PINETO – A Pineto basta una segnalazione sulle bici elettriche per far esplodere una polemica che, ancora una volta, mette sotto accusa chi dovrebbe garantire sicurezza e controlli. A far scattare il dibattito è stato un turista che, prima di ripartire, ha elogiato la città e le sue bellezze, senza dimenticare i gioielli del territorio come Atri e Mutignano. Ma tra i complimenti ha evidenziato anche una nota stonata: la velocità con cui molte bici elettriche sfrecciano lungo la ciclabile, creando situazioni di pericolo.
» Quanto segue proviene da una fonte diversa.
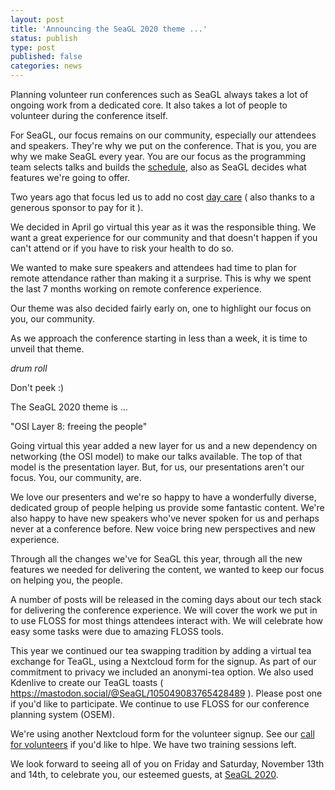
 ```yaml
---
layout: post
title: 'Announcing the SeaGL 2020 theme ...'
status: publish
type: post
published: false
categories: news
---
```


Planning volunteer run conferences such as SeaGL always takes a lot of ongoing work from a dedicated core. It also takes a lot of people to volunteer during the conference itself.

For SeaGL, our focus remains on our community, especially our attendees and speakers. They're why we put on the conference. That is you, you are why we make SeaGL every year. You are our focus as the programming team selects talks and builds the [schedule](https://seagl.org/news/2020/10/26/program-2020.html), also as SeaGL decides what features we're going to offer.

Two years ago that focus led us to add no cost [day care](news/2018/10/04/Free_Childcare_Free_Lunch.html) ( also thanks to a generous sponsor to pay for it ).

We decided in April go virtual this year as it was the responsible thing. We want a great experience for our community and that doesn't happen if you can't attend or if you have to risk your health to do so.

We wanted to make sure speakers and attendees had time to plan for remote attendance rather than making it a surprise. This is why we spent the last 7 months working on remote conference experience.

Our theme was also decided fairly early on, one to highlight our focus on you, our community.

As we approach the conference starting in less than a week, it is time to unveil that theme.

*drum roll*

Don't peek :)

The SeaGL 2020 theme is ...

"OSI Layer 8: freeing the people"

Going virtual this year added a new layer for us and a new dependency on networking (the OSI model) to make our talks available. The top of that model is the presentation layer. But, for us, our presentations aren't our focus. You, our community, are.

We love our presenters and we're so happy to have a wonderfully diverse, dedicated group of people helping us provide some fantastic content. We're also happy to have new speakers who've never spoken for us and perhaps never at a conference before. New voice bring new perspectives and new experience.

Through all the changes we've for SeaGL this year, through all the new features we needed for delivering the content, we wanted to keep our focus on helping you, the people.

A number of posts will be released in the coming days about our tech stack for delivering the conference experience. We will cover the work we put in to use FLOSS for most things attendees interact with. We will celebrate how easy some tasks were due to amazing FLOSS tools.

This year we continued our tea swapping tradition by adding a virtual tea exchange for TeaGL, using a Nextcloud form for the signup. As part of our commitment to privacy we included an anonymi-tea option. We also used Kdenlive to create our TeaGL toasts ( https://mastodon.social/@SeaGL/105049083765428489 ). Please post one if you'd like to participate. We continue to use FLOSS for our conference planning system (OSEM).

We're using another Nextcloud form for the volunteer signup. See our [call for volunteers](https://seagl.org/news/2020/10/05/call-for-volunteers.html) if you'd like to hlpe. We have two training sessions left.

We look forward to seeing all of you on Friday and Saturday, November 13th and 14th, to celebrate you, our esteemed guests, at [SeaGL 2020](https://seagl.org/news/2020/10/26/program-2020.html).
Da lì si è scatenata una valanga di commenti, tra ironia e amarezza. «A Pineto basta parlare di divieti e subito scatta l’applauso. Niente palla, non parliamo poi dei racchettoni, niente campi da basket e pallavolo, si dovrebbe aprire un lido al Cloroformio solo pensionati», scrive un cittadino. E rincara la dose: «Mi raccomando niente gioco di carte perché queste quando cadono sul tavolo disturbano il Cormorano Pezzato che vive nell’Area Protetta».

Dietro la satira, però, emerge un malcontento reale. C’è chi sostiene che il problema delle bici elettriche venga sistematicamente ignorato, chi accusa l’amministrazione di pensare solo alle multe e una mamma racconta di vivere in costante apprensione quando accompagna la figlia sulla pista ciclabile. Molti chiedono semplicemente più controlli, cartelli di richiamo e sanzioni per chi non rispetta le regole. Qualcuno va oltre: «Visto che si è creduto opportuno emanare un’ordinanza sull’abbigliamento, perché non se ne fa una per le bici elettriche e multa a raffica per chi infrange le regole?».

La sensazione, condivisa da molti, è che a Pineto si intervenga con rapidità quando si tratta di imporre divieti sul decoro, mentre sulla sicurezza di pedoni e ciclisti rispettosi delle regole si continui a procedere con il freno tirato.